--- START ---

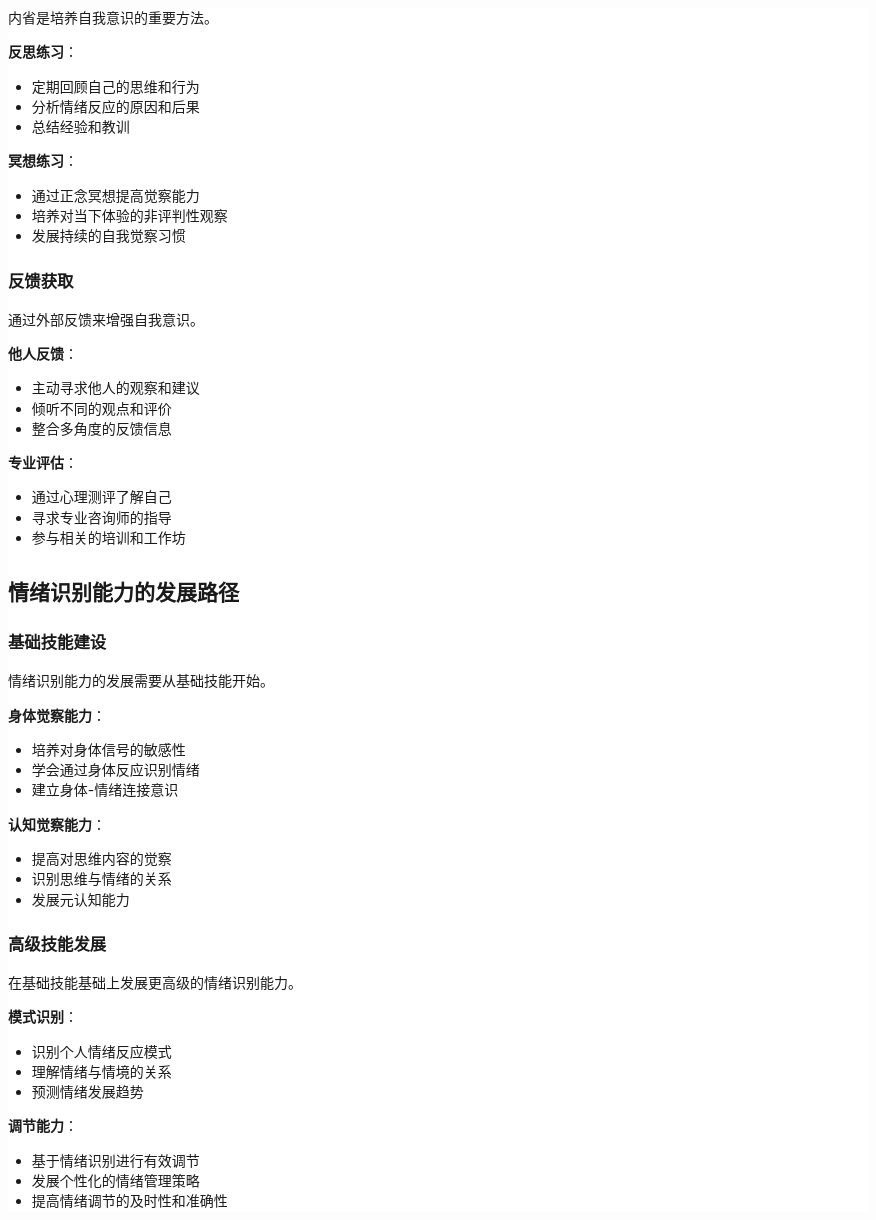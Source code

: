 内省是培养自我意识的重要方法。

**反思练习**：
- 定期回顾自己的思维和行为
- 分析情绪反应的原因和后果
- 总结经验和教训

**冥想练习**：
- 通过正念冥想提高觉察能力
- 培养对当下体验的非评判性观察
- 发展持续的自我觉察习惯

### 反馈获取

通过外部反馈来增强自我意识。

**他人反馈**：
- 主动寻求他人的观察和建议
- 倾听不同的观点和评价
- 整合多角度的反馈信息

**专业评估**：
- 通过心理测评了解自己
- 寻求专业咨询师的指导
- 参与相关的培训和工作坊

## 情绪识别能力的发展路径

### 基础技能建设

情绪识别能力的发展需要从基础技能开始。

**身体觉察能力**：
- 培养对身体信号的敏感性
- 学会通过身体反应识别情绪
- 建立身体-情绪连接意识

**认知觉察能力**：
- 提高对思维内容的觉察
- 识别思维与情绪的关系
- 发展元认知能力

### 高级技能发展

在基础技能基础上发展更高级的情绪识别能力。

**模式识别**：
- 识别个人情绪反应模式
- 理解情绪与情境的关系
- 预测情绪发展趋势

**调节能力**：
- 基于情绪识别进行有效调节
- 发展个性化的情绪管理策略
- 提高情绪调节的及时性和准确性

--- END ---

Everything from the line with "通过外部反馈来增强自我意识。" through the end of the listing, both ends included, needs to be transcribed exactly, with no other lines.

通过外部反馈来增强自我意识。

**他人反馈**：
- 主动寻求他人的观察和建议
- 倾听不同的观点和评价
- 整合多角度的反馈信息

**专业评估**：
- 通过心理测评了解自己
- 寻求专业咨询师的指导
- 参与相关的培训和工作坊

## 情绪识别能力的发展路径

### 基础技能建设

情绪识别能力的发展需要从基础技能开始。

**身体觉察能力**：
- 培养对身体信号的敏感性
- 学会通过身体反应识别情绪
- 建立身体-情绪连接意识

**认知觉察能力**：
- 提高对思维内容的觉察
- 识别思维与情绪的关系
- 发展元认知能力

### 高级技能发展

在基础技能基础上发展更高级的情绪识别能力。

**模式识别**：
- 识别个人情绪反应模式
- 理解情绪与情境的关系
- 预测情绪发展趋势

**调节能力**：
- 基于情绪识别进行有效调节
- 发展个性化的情绪管理策略
- 提高情绪调节的及时性和准确性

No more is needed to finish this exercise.